Peut-être la découverte récente de l’apoptose,
c’est-à-dire de la mort cellulaire programmée, pourrait-elle changer
« cette donne », d’autant plus que Russell ne pouvait évidemment pas
la connaître. L’idée selon laquelle le principe même de sa désorganisation est
déjà présent au sein de la cellule transforme totalement le rapport de
l’organisme vivant à la mort. L’activation d’un processus visant à se tuer
serait à l’œuvre depuis toujours dans la cellule, comme si la vie ne consistait
plus que dans la modulation de nos vitesses d’autodestruction (cf. « la
sculpture du vivant » - Jean-Claude Ameisen).
Nous mesurons donc tout ce que cette mise à l’index
implique, à la fois de légitime et de moins légitime à la lumière de certaines
découvertes récentes de la biologie. Il n’en demeure pas moins, à l’appui des
affirmations de Russell que nous pouvons nous imaginer des hommes immortels. Et
c’est bien ce que Jonathan Swift décrit dans « les voyages de
Gulliver ». Mon imagination peut trouver « de l’espace », de
quoi se faire un territoire dans cette part très ténue, très infime de
probabilité d’une immortalité humaine, alors qu’elle ne trouve absolument rien de
tel dans la proposition « 2+2=4 ». Partout où il y a du réel il y a du possible qui peut suivre le fil de
tout ce qui est contraire au réel, mais l’art de cette insinuation d’un
« toujours possible » contraire au réel cesse dés que nous entrons
dans la pensée pure, c’est-à-dire l’efficience d’un enchaînement d’absolue
nécessité. On pourrait toujours opposer à cette thèse défendue par Russell
qu’après tout, si je ne peux pas l’imaginer je peux du moins écrire que 2+2=5,
mais cette écriture ne suscite rien, elle n’est relayée par rien, elle n’ouvre
à aucune dimension. Ce qu’elle dit est absurde.
C’est tout ce qui la distingue de cette autre
proposition : « par un point posé hors d’une droite peuvent
passer une infinité de droites parallèles à celle-ci », soit le contraire
de l’un des postulats d’Euclide.
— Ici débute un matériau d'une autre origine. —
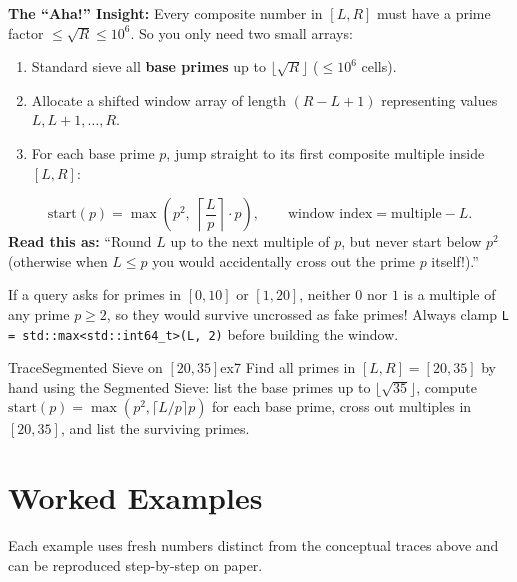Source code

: \documentclass[11pt,a4paper]{article}
\theoremstyle{definition}
\newcommand{\ahabeat}{\textbf{\color{accentteal}The ``Aha!'' Insight:} }
\begin{document}
\ahabeat Every composite number in $[L, R]$ must have a prime factor $\le \sqrt{R} \le 10^6$. So you only need two small arrays:
\begin{enumerate}
    \item Standard sieve all \textbf{base primes} up to $\lfloor \sqrt{R} \rfloor$ ($\le 10^6$ cells).
    \item Allocate a shifted window array of length $(R - L + 1)$ representing values $L, L+1, \dots, R$.
    \item For each base prime $p$, jump straight to its first composite multiple inside $[L, R]$:
\end{enumerate}

\begin{formulabox}
\[
    \text{start}(p) = \max\!\left(p^2,\; \left\lceil \frac{L}{p} \right\rceil \cdot p\right),
    \qquad \text{window index} = \text{multiple} - L.
\]
\textbf{Read this as:} ``Round $L$ up to the next multiple of $p$, but never start below $p^2$ (otherwise when $L \le p$ you would accidentally cross out the prime $p$ itself!).''
\end{formulabox}

\begin{watchoutbox}
If a query asks for primes in $[0, 10]$ or $[1, 20]$, neither $0$ nor $1$ is a multiple of any prime $p \ge 2$, so they would survive uncrossed as fake primes! Always clamp \texttt{L = std::max<std::int64\_t>(L, 2)} before building the window.
\end{watchoutbox}

\begin{tryitbox}{Trace}{Segmented Sieve on $[20, 35]$}{ex7}
Find all primes in $[L, R] = [20, 35]$ by hand using the Segmented Sieve: list the base primes up to $\lfloor\sqrt{35}\rfloor$, compute $\text{start}(p) = \max(p^2, \lceil L/p \rceil p)$ for each base prime, cross out multiples in $[20, 35]$, and list the surviving primes.
\end{tryitbox}

\section{Worked Examples}

Each example uses fresh numbers distinct from the conceptual traces above and can be reproduced step-by-step on paper.
\end{document}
A partir du contraire, s’ouvre un autre plan,
une autre géométrie à l’intérieur de laquelle s’opéreront d’autres
enchaînements de propositions. Mon entendement peut s’activer dans les
géométries non euclidiennes tout autant que dans la géométrie Euclidienne. Et
c’est d’ailleurs bien ce qui manifeste l’incroyable richesse des jugements
synthétiques a priori : ils progressent, découvrent, vont jusqu’à susciter
de nouveaux plans, de nouvelles dimensions sans que ce souffle de nouveauté
viennent de la réalité, du monde. C’est comme si la raison en elle-même par
elle-même touchait alors du doigt l’impossibilité de se refermer sur elle-même
en éprouvant l’infini, c’est-à-dire l’évidence que la plus pure nécessité loin
d’être systématique, close est ouverte.